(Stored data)
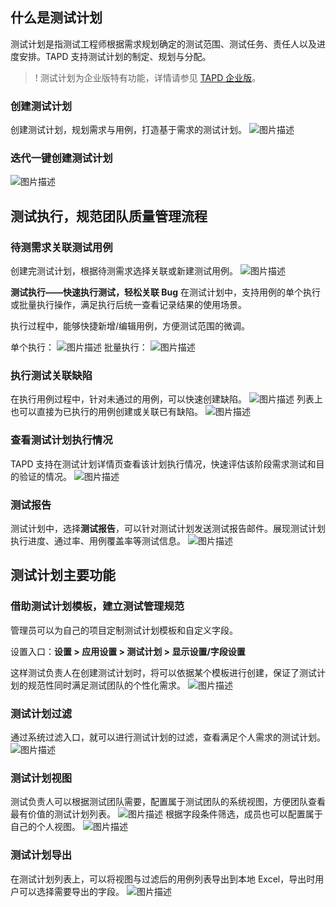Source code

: ## 什么是测试计划

测试计划是指测试工程师根据需求规划确定的测试范围、测试任务、责任人以及进度安排。TAPD 支持测试计划的制定、规划与分配。

>! 测试计划为企业版特有功能，详情请参见 [TAPD 企业版](https://cloud.tencent.com/document/product/624/44285)。 

### 创建测试计划

创建测试计划，规划需求与用例，打造基于需求的测试计划。
![图片描述](https://main.qcloudimg.com/raw/4d38105165d5ef40b6f6b3676e0c6156.png)

### 迭代一键创建测试计划

![图片描述](https://main.qcloudimg.com/raw/cb3ad65ab34e39ae258abfaf7c3dd81e.png)

 

## 测试执行，规范团队质量管理流程

### 待测需求关联测试用例

创建完测试计划，根据待测需求选择关联或新建测试用例。
![图片描述](https://main.qcloudimg.com/raw/7a6689f9ffd3e329f4bdb27482b2b558.png)

**测试执行——快速执行测试，轻松关联 Bug**
在测试计划中，支持用例的单个执行或批量执行操作，满足执行后统一查看记录结果的使用场景。

执行过程中，能够快捷新增/编辑用例，方便测试范围的微调。

单个执行：
![图片描述](https://main.qcloudimg.com/raw/79562b1663aeb3d823f778faefc9aab0.png)
批量执行：
![图片描述](https://main.qcloudimg.com/raw/f85e748a5e5b4e4a9aaa3e57bf1ad36c.png)

### 执行测试关联缺陷

在执行用例过程中，针对未通过的用例，可以快速创建缺陷。
![图片描述](https://main.qcloudimg.com/raw/b7c7695cf2ecd20e0464e2406d134ee8.png)
列表上也可以直接为已执行的用例创建或关联已有缺陷。
![图片描述](https://main.qcloudimg.com/raw/101c75fcd561701a3bb6ab7a99c08a80.png)

### 查看测试计划执行情况

TAPD 支持在测试计划详情页查看该计划执行情况，快速评估该阶段需求测试和目的验证的情况。
![图片描述](https://main.qcloudimg.com/raw/637c796754cf389930f3d223befe1850.png)

### 测试报告

测试计划中，选择**测试报告**，可以针对测试计划发送测试报告邮件。展现测试计划执行进度、通过率、用例覆盖率等测试信息。
![图片描述](https://main.qcloudimg.com/raw/e61d026fcd5d9e668a220e86b86e52f7.png)

 

## 测试计划主要功能

### 借助测试计划模板，建立测试管理规范

管理员可以为自己的项目定制测试计划模板和自定义字段。

设置入口：**设置 > 应用设置 > 测试计划 > 显示设置/字段设置**

这样测试负责人在创建测试计划时，将可以依据某个模板进行创建，保证了测试计划的规范性同时满足测试团队的个性化需求。
![图片描述](https://main.qcloudimg.com/raw/dce06dd3f0315afe9eafd283a508532b.png)

### 测试计划过滤

通过系统过滤入口，就可以进行测试计划的过滤，查看满足个人需求的测试计划。
![图片描述](https://main.qcloudimg.com/raw/fb47d87b0b44f94c7fc093b688b74d92.png)

### 测试计划视图

测试负责人可以根据测试团队需要，配置属于测试团队的系统视图，方便团队查看最有价值的测试计划列表。
![图片描述](https://main.qcloudimg.com/raw/588378b9dc978a2430377e54bb213210.png)
根据字段条件筛选，成员也可以配置属于自己的个人视图。
![图片描述](https://main.qcloudimg.com/raw/0cde859dd8a4279159bd87e6af5570d9.png)

### 测试计划导出

在测试计划列表上，可以将视图与过滤后的用例列表导出到本地 Excel，导出时用户可以选择需要导出的字段。
![图片描述](https://main.qcloudimg.com/raw/d55bbe83e44bf6af463876299f2017df.png)
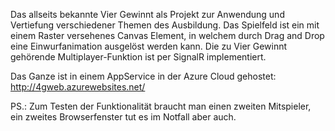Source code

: Das allseits bekannte Vier Gewinnt als Projekt zur Anwendung und Vertiefung verschiedener Themen des Ausbildung.
Das Spielfeld ist ein mit einem Raster versehenes Canvas Element, in welchem durch Drag and Drop eine Einwurfanimation ausgelöst werden kann. Die zu Vier Gewinnt gehörende Multiplayer-Funktion ist per SignalR implementiert. 

Das Ganze ist in einem AppService in der Azure Cloud gehostet: http://4gweb.azurewebsites.net/

PS.: Zum Testen der Funktionalität braucht man einen zweiten Mitspieler, ein zweites Browserfenster tut es im Notfall aber auch.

PROBLEM DETAILS →
Please set down every record exactly as it appears, leaving out the pictures.

SOLVED EXERCISE →
Source code

: ## 什么是测试计划

测试计划是指测试工程师根据需求规划确定的测试范围、测试任务、责任人以及进度安排。TAPD 支持测试计划的制定、规划与分配。

>! 测试计划为企业版特有功能，详情请参见 [TAPD 企业版](https://cloud.tencent.com/document/product/624/44285)。 

### 创建测试计划

创建测试计划，规划需求与用例，打造基于需求的测试计划。
![图片描述](https://main.qcloudimg.com/raw/4d38105165d5ef40b6f6b3676e0c6156.png)

### 迭代一键创建测试计划

![图片描述](https://main.qcloudimg.com/raw/cb3ad65ab34e39ae258abfaf7c3dd81e.png)

 

## 测试执行，规范团队质量管理流程

### 待测需求关联测试用例

创建完测试计划，根据待测需求选择关联或新建测试用例。
![图片描述](https://main.qcloudimg.com/raw/7a6689f9ffd3e329f4bdb27482b2b558.png)

**测试执行——快速执行测试，轻松关联 Bug**
在测试计划中，支持用例的单个执行或批量执行操作，满足执行后统一查看记录结果的使用场景。

执行过程中，能够快捷新增/编辑用例，方便测试范围的微调。

单个执行：
![图片描述](https://main.qcloudimg.com/raw/79562b1663aeb3d823f778faefc9aab0.png)
批量执行：
![图片描述](https://main.qcloudimg.com/raw/f85e748a5e5b4e4a9aaa3e57bf1ad36c.png)

### 执行测试关联缺陷

在执行用例过程中，针对未通过的用例，可以快速创建缺陷。
![图片描述](https://main.qcloudimg.com/raw/b7c7695cf2ecd20e0464e2406d134ee8.png)
列表上也可以直接为已执行的用例创建或关联已有缺陷。
![图片描述](https://main.qcloudimg.com/raw/101c75fcd561701a3bb6ab7a99c08a80.png)

### 查看测试计划执行情况

TAPD 支持在测试计划详情页查看该计划执行情况，快速评估该阶段需求测试和目的验证的情况。
![图片描述](https://main.qcloudimg.com/raw/637c796754cf389930f3d223befe1850.png)

### 测试报告

测试计划中，选择**测试报告**，可以针对测试计划发送测试报告邮件。展现测试计划执行进度、通过率、用例覆盖率等测试信息。
![图片描述](https://main.qcloudimg.com/raw/e61d026fcd5d9e668a220e86b86e52f7.png)

 

## 测试计划主要功能

### 借助测试计划模板，建立测试管理规范

管理员可以为自己的项目定制测试计划模板和自定义字段。

设置入口：**设置 > 应用设置 > 测试计划 > 显示设置/字段设置**

这样测试负责人在创建测试计划时，将可以依据某个模板进行创建，保证了测试计划的规范性同时满足测试团队的个性化需求。
![图片描述](https://main.qcloudimg.com/raw/dce06dd3f0315afe9eafd283a508532b.png)

### 测试计划过滤

通过系统过滤入口，就可以进行测试计划的过滤，查看满足个人需求的测试计划。
![图片描述](https://main.qcloudimg.com/raw/fb47d87b0b44f94c7fc093b688b74d92.png)

### 测试计划视图

测试负责人可以根据测试团队需要，配置属于测试团队的系统视图，方便团队查看最有价值的测试计划列表。
![图片描述](https://main.qcloudimg.com/raw/588378b9dc978a2430377e54bb213210.png)
根据字段条件筛选，成员也可以配置属于自己的个人视图。
![图片描述](https://main.qcloudimg.com/raw/0cde859dd8a4279159bd87e6af5570d9.png)

### 测试计划导出

在测试计划列表上，可以将视图与过滤后的用例列表导出到本地 Excel，导出时用户可以选择需要导出的字段。
![图片描述](https://main.qcloudimg.com/raw/d55bbe83e44bf6af463876299f2017df.png)
Source code

: Das allseits bekannte Vier Gewinnt als Projekt zur Anwendung und Vertiefung verschiedener Themen des Ausbildung.
Das Spielfeld ist ein mit einem Raster versehenes Canvas Element, in welchem durch Drag and Drop eine Einwurfanimation ausgelöst werden kann. Die zu Vier Gewinnt gehörende Multiplayer-Funktion ist per SignalR implementiert. 

Das Ganze ist in einem AppService in der Azure Cloud gehostet: http://4gweb.azurewebsites.net/

PS.: Zum Testen der Funktionalität braucht man einen zweiten Mitspieler, ein zweites Browserfenster tut es im Notfall aber auch.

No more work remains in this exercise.